Gemeinsames Frühstück um halb sieben

Am Greilhof packt die gesamte Familie mit an. An Markttagen beginnt die Arbeit um ein Uhr nachts, wenn der Lieferwagen beladen werden muss, sonst um vier Uhr in der Früh. Um halb sieben wird gemeinsam in Philips und Corinnas Küche gefrühstückt, dort gibt es auch das Mittagessen. Philips Ehefrau Corinna, seit 2013 in der Familie, stammt aus dem Murtal, war Chemielabortechnikerin und stand vor der Frage, wie sie beruflich weitermachen sollte. Philip lud sie ein, mit ihm zum Schnuppern nach Salzburg auf den Wochenmarkt zu fahren. Obwohl der Tag ungewöhnlich turbulent war, packte Corinna ihre Sachen und zog nach Tamsweg.

Der um elf Jahre jüngere Bruder Simon lernte in einem Hotelbetrieb in Sankt Johann den Beruf des Kochs/Kellners. Seine Claudia kennt er schon seit der Schulzeit, sie ist ebenfalls Köchin. Das Paar wollte sich eigentlich in der Landeshauptstadt niederlassen, kehrte aber nach 14 Tagen wieder in den Lungau zurück. Eigentlich hatte Philip damals geplant, einen Lehrling einzustellen, das Inserat war schon aufgegeben und Bewerbungen eingetroffen, als Simon vor ihm stand und fragte, ob er nicht bei ihm arbeiten könne. Ein Segen für Philip, der durch die erste Schwangerschaft seiner Gattin ohnehin noch mehr Arbeit zu bewerkstelligen hatte. Und zuletzt kam Simons heutige Frau Claudia hinzu, die nach ihrer Kochlehre, ihrer Ausbildung zur Hotel- und Gastgewerbeassistentin und einem kurzen Zwischenstopp in einem Büro als neue Arbeitskraft am Greilhof anheuerte.

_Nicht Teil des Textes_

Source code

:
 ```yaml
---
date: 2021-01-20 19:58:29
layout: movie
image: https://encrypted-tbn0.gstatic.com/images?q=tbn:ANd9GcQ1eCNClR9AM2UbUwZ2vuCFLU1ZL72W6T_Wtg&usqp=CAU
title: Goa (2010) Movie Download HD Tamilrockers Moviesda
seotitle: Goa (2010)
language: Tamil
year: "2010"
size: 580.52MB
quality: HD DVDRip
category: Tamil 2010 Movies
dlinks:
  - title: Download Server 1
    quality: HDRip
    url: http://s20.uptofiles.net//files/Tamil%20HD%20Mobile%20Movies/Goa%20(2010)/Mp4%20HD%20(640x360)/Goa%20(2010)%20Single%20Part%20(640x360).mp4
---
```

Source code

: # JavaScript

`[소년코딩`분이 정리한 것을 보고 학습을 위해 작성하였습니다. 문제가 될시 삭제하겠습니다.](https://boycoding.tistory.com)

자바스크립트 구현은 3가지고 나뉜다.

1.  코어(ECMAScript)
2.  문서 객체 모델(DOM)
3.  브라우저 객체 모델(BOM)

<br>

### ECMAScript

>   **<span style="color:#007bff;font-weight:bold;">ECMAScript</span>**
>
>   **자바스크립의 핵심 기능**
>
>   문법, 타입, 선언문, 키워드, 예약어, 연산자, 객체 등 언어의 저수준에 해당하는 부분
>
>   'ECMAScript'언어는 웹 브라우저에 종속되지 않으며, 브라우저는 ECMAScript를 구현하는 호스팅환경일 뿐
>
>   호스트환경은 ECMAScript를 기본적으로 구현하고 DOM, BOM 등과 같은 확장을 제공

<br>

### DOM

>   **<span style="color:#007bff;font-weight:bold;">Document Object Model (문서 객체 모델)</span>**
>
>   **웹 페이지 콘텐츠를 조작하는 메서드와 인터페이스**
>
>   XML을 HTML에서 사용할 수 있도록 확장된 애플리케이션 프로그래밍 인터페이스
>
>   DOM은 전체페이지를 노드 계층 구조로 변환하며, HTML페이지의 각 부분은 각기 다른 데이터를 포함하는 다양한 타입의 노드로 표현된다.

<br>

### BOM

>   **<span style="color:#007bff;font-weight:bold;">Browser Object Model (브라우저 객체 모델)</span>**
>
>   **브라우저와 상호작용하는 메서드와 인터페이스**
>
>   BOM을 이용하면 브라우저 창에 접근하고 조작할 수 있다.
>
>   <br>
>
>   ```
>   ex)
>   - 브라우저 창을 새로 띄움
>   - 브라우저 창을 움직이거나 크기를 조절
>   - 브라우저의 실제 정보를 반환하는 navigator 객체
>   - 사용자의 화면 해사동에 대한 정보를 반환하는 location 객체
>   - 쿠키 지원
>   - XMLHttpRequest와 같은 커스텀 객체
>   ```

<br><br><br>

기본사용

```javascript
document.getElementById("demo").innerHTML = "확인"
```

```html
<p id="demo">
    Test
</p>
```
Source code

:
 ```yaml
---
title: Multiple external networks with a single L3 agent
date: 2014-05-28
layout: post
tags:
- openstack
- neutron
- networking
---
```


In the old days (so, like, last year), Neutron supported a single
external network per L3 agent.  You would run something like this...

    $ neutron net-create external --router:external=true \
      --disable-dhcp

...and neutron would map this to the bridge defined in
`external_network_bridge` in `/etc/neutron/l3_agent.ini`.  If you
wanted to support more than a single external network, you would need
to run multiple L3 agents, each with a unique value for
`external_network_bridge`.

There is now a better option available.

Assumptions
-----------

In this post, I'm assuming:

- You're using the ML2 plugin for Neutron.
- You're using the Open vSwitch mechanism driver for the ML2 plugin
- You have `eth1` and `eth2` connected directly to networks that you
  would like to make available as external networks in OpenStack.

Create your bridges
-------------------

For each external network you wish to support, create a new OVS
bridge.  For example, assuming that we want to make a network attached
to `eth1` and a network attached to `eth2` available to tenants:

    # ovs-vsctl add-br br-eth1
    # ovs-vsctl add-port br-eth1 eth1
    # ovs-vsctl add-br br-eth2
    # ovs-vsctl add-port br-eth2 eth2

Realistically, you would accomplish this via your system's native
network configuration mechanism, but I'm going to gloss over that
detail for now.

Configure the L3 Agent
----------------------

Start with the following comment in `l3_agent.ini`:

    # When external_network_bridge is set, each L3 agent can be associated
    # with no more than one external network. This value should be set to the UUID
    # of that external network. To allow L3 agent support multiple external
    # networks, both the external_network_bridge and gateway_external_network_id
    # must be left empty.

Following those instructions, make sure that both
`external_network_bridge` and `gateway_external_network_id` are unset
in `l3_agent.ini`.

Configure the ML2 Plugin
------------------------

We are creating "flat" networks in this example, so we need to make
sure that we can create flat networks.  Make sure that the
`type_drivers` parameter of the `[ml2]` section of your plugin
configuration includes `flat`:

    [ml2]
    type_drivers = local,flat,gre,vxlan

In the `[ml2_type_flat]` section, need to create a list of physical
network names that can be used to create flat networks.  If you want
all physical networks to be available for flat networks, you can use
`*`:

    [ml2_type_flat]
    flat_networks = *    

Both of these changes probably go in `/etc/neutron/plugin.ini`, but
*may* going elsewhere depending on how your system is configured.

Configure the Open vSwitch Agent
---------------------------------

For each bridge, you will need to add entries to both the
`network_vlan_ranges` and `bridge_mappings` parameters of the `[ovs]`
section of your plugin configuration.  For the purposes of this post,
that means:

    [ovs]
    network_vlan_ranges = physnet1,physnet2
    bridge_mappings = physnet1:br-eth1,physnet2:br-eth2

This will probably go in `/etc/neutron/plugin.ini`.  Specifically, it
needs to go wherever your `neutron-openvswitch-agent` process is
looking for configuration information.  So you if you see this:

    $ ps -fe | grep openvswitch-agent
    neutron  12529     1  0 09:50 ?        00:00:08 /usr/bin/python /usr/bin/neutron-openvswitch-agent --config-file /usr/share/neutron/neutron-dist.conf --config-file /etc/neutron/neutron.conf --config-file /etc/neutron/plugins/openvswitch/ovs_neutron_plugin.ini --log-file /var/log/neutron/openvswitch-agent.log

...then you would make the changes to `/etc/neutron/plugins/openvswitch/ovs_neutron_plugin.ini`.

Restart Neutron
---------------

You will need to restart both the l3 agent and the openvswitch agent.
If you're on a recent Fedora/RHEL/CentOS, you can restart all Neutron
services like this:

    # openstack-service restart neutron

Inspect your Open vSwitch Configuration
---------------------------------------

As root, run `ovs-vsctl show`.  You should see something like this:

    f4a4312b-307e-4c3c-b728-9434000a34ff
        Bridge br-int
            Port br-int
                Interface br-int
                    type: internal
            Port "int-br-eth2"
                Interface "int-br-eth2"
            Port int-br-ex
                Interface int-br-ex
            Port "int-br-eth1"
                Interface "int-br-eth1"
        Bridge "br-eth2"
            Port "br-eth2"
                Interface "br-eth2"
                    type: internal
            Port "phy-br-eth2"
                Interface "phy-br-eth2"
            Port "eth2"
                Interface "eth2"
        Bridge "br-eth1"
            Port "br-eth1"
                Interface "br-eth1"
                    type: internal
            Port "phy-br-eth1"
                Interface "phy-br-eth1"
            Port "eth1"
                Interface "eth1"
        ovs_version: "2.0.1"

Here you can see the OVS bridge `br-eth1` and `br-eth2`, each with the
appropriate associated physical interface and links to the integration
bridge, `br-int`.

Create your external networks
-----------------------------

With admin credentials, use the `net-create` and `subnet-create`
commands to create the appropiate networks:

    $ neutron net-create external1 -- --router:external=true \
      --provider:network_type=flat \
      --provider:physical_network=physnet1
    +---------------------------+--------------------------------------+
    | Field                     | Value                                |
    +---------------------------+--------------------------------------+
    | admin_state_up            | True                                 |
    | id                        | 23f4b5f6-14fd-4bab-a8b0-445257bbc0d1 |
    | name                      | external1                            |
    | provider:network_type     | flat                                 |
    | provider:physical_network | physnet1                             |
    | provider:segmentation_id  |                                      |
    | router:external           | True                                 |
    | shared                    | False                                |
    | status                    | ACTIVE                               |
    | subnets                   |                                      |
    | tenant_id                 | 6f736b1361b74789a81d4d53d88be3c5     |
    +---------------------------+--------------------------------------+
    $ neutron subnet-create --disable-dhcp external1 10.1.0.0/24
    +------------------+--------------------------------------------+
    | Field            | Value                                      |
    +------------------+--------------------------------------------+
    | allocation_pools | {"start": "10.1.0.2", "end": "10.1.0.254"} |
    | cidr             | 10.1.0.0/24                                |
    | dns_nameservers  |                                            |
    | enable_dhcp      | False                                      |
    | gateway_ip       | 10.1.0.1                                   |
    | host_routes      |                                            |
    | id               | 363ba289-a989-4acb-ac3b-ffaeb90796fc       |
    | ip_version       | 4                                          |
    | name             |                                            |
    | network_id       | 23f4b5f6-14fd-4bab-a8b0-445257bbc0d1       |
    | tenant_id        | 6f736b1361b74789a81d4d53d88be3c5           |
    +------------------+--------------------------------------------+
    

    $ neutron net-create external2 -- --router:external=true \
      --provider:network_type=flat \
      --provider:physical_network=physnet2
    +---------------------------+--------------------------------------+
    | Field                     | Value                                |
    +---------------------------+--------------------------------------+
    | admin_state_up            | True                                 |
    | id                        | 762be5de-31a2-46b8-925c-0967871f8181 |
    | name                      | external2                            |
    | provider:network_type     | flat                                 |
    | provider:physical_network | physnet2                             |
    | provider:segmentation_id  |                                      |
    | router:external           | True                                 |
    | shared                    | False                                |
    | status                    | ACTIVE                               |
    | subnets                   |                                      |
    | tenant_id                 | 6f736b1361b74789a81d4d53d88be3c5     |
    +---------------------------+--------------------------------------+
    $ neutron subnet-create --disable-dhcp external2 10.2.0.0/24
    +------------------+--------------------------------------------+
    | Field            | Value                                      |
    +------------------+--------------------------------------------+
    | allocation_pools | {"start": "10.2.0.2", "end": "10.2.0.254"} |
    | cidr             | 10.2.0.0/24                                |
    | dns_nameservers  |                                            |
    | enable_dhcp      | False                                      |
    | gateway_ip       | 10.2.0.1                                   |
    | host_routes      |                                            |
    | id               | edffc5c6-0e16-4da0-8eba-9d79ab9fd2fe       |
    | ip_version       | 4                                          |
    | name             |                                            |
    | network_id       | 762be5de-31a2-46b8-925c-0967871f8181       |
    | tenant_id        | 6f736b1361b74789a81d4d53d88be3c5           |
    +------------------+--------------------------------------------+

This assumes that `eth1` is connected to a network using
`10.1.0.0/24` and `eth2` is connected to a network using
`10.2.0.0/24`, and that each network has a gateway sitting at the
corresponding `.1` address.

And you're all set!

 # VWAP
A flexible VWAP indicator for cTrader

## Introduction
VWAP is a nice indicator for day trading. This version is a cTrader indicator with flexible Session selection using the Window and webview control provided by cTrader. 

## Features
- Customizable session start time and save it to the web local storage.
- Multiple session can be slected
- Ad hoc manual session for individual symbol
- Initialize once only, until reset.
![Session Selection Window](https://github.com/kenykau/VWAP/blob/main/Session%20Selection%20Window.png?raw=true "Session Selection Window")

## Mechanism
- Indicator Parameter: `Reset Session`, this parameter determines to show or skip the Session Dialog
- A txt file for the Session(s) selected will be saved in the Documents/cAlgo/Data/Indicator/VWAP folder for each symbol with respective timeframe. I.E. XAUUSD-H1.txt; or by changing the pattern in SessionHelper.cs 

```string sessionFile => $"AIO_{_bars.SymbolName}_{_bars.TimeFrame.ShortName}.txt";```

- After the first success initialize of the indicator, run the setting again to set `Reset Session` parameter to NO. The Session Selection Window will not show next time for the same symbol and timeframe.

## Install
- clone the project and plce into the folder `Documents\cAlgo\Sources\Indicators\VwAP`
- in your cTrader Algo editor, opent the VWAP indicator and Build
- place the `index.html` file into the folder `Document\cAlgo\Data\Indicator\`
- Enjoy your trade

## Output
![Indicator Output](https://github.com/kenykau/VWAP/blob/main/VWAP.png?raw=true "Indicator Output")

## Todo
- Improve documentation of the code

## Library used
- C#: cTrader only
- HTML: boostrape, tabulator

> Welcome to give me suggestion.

Simon und Claudia leben mit ihren Tieren, darunter Pfaue und Minischweine, im 20 Kilometer entfernten elterlichen Hof von Claudia. Philip, Corinna und die Eltern wohnen am Greilhof. Jeder in der Familie hat seinen Aufgabenbereich, jeder weiß, was zu tun ist, damit alles wie am Schnürchen klappt. So etwas wie Neid oder Missgunst gebe es in der Familie nicht, betont Mutter Adelheid. Gibt es Probleme, werden sie direkt angesprochen. Philip Wind sagt: "Das Ziel muss sein, dass die Kundschaft zufrieden ist und wir uns gut auf den Märkten präsentieren können, mit denen wir eine gute Partnerschaft pflegen. Wobei: Wenn mir jemand sagt, was ich besser machen kann, höre ich gern zu."

Es hätte ja auch ganz anders kommen können, oder? "Ich glaube nicht", sagt Adelheid Wind. "Wir hatten früher nie Urlaub, die Kinder haben immer mitgearbeitet und sobald sie über ihr eigenes Geldtascherl verfügten, durften sie mit auf die Märkte." Philip Wind ergänzt: "Wir sind einfach hineingewachsen, es hat sich alles super entwickelt. Womit ich aber nicht gerechnet hätte, ist, dass Simon daheim mitarbeiten will. Bei ihm dachte ich immer, den zieht es in die Welt hinaus."

Simon grinst, es sieht nach Zustimmung aus.

Dieser Artikel stammt aus dem Magazin "DIE BESTEN- Das Karrieremagazin".